» PROBLEM DESCRIPTION: What lines of the data hold the string "lugnande"? Copy them all.

» INPUT MATERIAL:
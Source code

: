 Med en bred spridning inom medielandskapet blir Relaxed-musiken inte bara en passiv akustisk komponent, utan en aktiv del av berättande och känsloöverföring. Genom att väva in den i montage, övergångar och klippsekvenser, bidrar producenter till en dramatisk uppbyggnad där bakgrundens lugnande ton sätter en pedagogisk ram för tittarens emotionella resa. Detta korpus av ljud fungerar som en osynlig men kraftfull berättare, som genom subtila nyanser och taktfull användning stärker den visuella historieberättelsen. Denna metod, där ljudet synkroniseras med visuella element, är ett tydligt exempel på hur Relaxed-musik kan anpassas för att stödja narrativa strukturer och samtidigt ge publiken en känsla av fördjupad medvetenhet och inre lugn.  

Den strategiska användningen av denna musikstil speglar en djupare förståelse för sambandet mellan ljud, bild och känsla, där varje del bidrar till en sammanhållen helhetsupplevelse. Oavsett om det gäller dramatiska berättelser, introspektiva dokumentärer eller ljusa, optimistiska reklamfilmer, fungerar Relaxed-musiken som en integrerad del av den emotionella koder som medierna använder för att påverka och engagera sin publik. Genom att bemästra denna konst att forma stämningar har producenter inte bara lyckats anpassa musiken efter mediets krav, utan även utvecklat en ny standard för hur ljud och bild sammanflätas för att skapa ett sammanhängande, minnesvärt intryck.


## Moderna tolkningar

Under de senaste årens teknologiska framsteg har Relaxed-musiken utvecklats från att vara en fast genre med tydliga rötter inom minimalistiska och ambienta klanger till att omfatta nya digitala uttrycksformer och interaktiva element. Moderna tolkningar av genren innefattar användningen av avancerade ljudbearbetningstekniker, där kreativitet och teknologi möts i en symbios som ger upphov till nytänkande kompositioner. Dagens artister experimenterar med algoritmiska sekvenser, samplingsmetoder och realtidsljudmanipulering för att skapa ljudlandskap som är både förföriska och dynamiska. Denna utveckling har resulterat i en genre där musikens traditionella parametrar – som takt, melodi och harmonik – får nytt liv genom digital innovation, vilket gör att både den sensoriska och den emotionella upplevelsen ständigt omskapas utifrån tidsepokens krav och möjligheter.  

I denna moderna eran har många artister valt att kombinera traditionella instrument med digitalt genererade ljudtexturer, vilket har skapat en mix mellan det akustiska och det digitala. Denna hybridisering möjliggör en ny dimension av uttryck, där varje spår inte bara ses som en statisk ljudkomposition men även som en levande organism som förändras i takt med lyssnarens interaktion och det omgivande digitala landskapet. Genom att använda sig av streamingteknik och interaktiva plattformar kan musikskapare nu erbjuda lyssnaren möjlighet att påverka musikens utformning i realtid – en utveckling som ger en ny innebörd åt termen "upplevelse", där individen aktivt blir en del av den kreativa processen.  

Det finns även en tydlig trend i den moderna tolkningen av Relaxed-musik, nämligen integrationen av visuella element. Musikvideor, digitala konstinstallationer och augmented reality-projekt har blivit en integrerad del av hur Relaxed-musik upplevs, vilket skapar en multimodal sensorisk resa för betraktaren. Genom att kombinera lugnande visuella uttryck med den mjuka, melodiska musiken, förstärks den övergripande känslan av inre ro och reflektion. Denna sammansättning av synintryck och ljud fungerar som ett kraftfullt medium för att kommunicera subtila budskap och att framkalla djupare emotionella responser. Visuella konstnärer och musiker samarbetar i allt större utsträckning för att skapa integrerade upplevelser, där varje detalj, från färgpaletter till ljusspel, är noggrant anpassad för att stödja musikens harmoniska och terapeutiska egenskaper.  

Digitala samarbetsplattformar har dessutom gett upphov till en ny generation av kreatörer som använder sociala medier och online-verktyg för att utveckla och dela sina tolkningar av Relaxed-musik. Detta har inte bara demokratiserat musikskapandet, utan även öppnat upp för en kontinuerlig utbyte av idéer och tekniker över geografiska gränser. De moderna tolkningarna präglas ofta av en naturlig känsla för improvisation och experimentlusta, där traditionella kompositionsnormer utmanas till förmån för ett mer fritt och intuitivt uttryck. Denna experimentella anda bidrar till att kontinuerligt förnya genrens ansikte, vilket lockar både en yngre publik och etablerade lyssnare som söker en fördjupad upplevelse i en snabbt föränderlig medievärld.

...

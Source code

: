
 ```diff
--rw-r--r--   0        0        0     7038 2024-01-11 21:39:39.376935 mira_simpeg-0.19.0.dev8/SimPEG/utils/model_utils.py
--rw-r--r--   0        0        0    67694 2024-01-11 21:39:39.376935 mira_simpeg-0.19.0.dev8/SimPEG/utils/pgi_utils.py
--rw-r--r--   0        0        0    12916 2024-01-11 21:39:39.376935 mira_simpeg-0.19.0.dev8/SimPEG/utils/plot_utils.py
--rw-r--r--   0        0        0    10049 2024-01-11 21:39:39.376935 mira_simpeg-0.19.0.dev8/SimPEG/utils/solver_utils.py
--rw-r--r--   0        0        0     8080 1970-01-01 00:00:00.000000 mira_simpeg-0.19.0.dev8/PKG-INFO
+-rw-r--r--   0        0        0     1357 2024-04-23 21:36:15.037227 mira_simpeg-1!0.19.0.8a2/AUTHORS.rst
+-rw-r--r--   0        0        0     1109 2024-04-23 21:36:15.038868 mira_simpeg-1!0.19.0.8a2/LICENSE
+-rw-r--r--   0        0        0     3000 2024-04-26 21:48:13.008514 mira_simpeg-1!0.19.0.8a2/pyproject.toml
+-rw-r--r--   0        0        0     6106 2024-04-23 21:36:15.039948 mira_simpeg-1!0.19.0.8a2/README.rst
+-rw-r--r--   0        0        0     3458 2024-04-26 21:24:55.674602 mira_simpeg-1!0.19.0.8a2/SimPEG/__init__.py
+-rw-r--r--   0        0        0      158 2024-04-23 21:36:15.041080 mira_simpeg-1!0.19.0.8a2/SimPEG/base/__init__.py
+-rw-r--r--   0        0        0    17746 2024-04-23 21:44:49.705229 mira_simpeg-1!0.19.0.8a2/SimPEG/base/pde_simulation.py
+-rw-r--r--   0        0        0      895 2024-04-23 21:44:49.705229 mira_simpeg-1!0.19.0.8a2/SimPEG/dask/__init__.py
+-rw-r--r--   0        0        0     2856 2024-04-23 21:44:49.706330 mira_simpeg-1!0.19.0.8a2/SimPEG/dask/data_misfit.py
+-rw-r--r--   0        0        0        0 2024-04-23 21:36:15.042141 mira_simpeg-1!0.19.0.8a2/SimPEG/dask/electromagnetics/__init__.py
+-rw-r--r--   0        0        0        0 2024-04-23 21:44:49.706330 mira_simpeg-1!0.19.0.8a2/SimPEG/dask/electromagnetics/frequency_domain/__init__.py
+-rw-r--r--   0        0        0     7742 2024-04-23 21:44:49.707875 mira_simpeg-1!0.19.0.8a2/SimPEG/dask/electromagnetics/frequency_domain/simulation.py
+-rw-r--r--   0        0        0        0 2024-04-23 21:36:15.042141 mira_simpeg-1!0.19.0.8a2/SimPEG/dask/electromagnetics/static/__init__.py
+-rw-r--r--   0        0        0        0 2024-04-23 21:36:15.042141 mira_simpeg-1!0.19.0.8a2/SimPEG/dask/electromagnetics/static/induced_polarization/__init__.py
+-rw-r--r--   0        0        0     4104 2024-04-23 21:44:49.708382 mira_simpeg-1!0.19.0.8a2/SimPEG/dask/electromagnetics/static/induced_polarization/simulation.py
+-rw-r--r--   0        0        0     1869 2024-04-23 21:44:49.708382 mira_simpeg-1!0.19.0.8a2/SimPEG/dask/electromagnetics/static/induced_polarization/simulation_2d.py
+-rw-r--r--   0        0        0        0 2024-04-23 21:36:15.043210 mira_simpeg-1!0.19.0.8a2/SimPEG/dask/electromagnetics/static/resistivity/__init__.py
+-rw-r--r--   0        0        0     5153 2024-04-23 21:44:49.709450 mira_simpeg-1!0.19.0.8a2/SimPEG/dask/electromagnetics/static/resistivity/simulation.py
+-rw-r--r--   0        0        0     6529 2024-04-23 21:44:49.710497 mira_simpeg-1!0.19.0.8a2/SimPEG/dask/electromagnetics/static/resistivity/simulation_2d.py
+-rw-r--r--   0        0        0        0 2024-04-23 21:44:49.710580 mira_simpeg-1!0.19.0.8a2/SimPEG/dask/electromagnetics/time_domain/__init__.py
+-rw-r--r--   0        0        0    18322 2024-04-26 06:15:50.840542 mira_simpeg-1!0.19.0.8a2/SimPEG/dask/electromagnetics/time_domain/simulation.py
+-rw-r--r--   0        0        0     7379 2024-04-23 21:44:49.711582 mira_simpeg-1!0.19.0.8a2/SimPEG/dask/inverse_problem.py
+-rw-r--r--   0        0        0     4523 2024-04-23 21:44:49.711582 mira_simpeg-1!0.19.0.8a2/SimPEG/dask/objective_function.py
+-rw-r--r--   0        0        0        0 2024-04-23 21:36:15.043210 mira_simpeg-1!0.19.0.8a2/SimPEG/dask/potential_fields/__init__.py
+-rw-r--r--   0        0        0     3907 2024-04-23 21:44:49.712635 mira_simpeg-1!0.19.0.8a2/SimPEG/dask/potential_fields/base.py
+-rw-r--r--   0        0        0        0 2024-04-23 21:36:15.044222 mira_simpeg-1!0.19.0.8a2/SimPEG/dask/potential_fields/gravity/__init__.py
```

» ANSWER BOX:
: Med en bred spridning inom medielandskapet blir Relaxed-musiken inte bara en passiv akustisk komponent, utan en aktiv del av berättande och känsloöverföring. Genom att väva in den i montage, övergångar och klippsekvenser, bidrar producenter till en dramatisk uppbyggnad där bakgrundens lugnande ton sätter en pedagogisk ram för tittarens emotionella resa. Detta korpus av ljud fungerar som en osynlig men kraftfull berättare, som genom subtila nyanser och taktfull användning stärker den visuella historieberättelsen. Denna metod, där ljudet synkroniseras med visuella element, är ett tydligt exempel på hur Relaxed-musik kan anpassas för att stödja narrativa strukturer och samtidigt ge publiken en känsla av fördjupad medvetenhet och inre lugn.  
Det finns även en tydlig trend i den moderna tolkningen av Relaxed-musik, nämligen integrationen av visuella element. Musikvideor, digitala konstinstallationer och augmented reality-projekt har blivit en integrerad del av hur Relaxed-musik upplevs, vilket skapar en multimodal sensorisk resa för betraktaren. Genom att kombinera lugnande visuella uttryck med den mjuka, melodiska musiken, förstärks den övergripande känslan av inre ro och reflektion. Denna sammansättning av synintryck och ljud fungerar som ett kraftfullt medium för att kommunicera subtila budskap och att framkalla djupare emotionella responser. Visuella konstnärer och musiker samarbetar i allt större utsträckning för att skapa integrerade upplevelser, där varje detalj, från färgpaletter till ljusspel, är noggrant anpassad för att stödja musikens harmoniska och terapeutiska egenskaper.  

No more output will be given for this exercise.